* [ACTIVITY]
What is the number of lines in the entries that contain the word "Bigl"? Reply with that number only.

* [DATASET CONTENT]

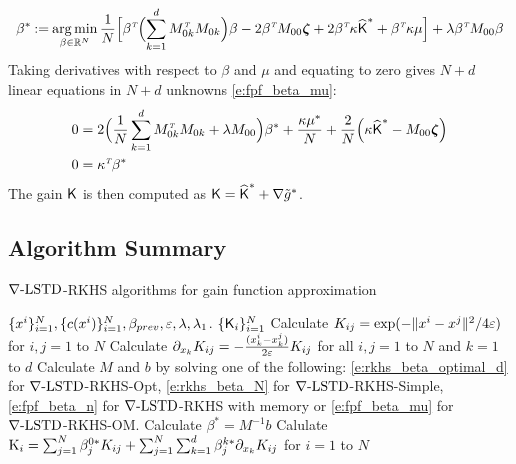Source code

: \begin{equation}
\beta ^* \mathbin{:=}
\mathop{\rm arg{\,}min}_{\beta  \in \mathbb{R}^N} \frac{1}{N} \Bigl[  \beta ^{\hbox{\tiny\it T}} \Bigl( \sum_{k=1}^d M_{0k}^{\hbox{\tiny\it T}} M_{0k} \Bigr) \beta   - 2 \beta ^{\hbox{\tiny\it T}}  M_{00} \boldsymbol{\zeta} + 2 \beta ^{\hbox{\tiny\it T}} \kappa \widehat{\text{\sf K}}^* + \beta ^{\hbox{\tiny\it T}} \kappa \mu  \Bigr]+ \lambda \beta ^{\hbox{\tiny\it T}}  M_{00} \beta
\end{equation}
Taking derivatives with respect to $\beta $ and $\mu $ and equating to zero gives $N+d$ linear equations in $N+d$ unknowns \eqref{e:fpf_beta_mu}:
\begin{equation}
\begin{aligned}
0  &=  2 \Bigl(  \frac{1}{N}  \sum_{k=1}^d M_{0k}^\transpose M_{0k}   +  \lambda M_{00} \Bigr) \beta ^* + \frac{ \kappa \mu ^*}{N}+  \frac{2}{N} \Bigl( \kappa \hakFPF^*  -   M_{00} \boldsymbol{\zeta} \Bigr)  \\
0  & = \kappa^{\transpose} \beta^*
\label{e:fpf_beta_mu}
\end{aligned}
\end{equation}
The gain $\text{\sf K}$ is then computed as
$
\text{\sf K} = \widehat{\text{\sf K}}^* + \nabla \tilde g^*$.

\subsection{Algorithm Summary}
\label{alg:rkhs}
\begin{algorithm}{$\nabla\text{-LSTD}$-RKHS algorithms for gain function approximation}
	\begin{algorithmic}[1]
		\Require $\{x^i\}_{i=1}^N, \{c(x^i)\}_{i=1}^N, \beta_{prev}, \varepsilon, \lambda, \lambda_1$.
		\Ensure $\{\text{\sf K}_i\}_{i=1}^N$
		\State Calculate $K_{ij} = \exp(-\|x^i - x^j\|^2/ 4\varepsilon)$ for $i,j = 1$ to $N$  
		\State Calculate $ \partial_{x_k}K_{ij} = -\frac{(x_k^i - x_k^j)}{2\varepsilon} K_{ij}$ for all $i,j =1$ to $N$ and $k = 1$ to $d$ 
		\State Calculate $M$ and $b$ by solving one of the following: \eqref{e:rkhs_beta_optimal_d} for $\nabla\text{-LSTD}$-RKHS-Opt, \eqref{e:rkhs_beta_N} for $\nabla\text{-LSTD}$-RKHS-Simple, \eqref{e:fpf_beta_n} for $\nabla\text{-LSTD}$-RKHS with memory or \eqref{e:fpf_beta_mu} for $\nabla\text{-LSTD}$-RKHS-OM.  
		\State Calculate $\beta^* = M^{-1}b$
		\State Calulate $\text{K}_i  =  \sum_{j=1}^N  \beta^{0*}_j K_{ij} + \sum_{j=1}^N \sum_{k=1}^d \beta^{k*}_j \partial_{x_k} K_{ij}$ for $i =1$ to $N$ 
	\end{algorithmic}
\end{algorithm}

* [REPLY TO THE TASK]
2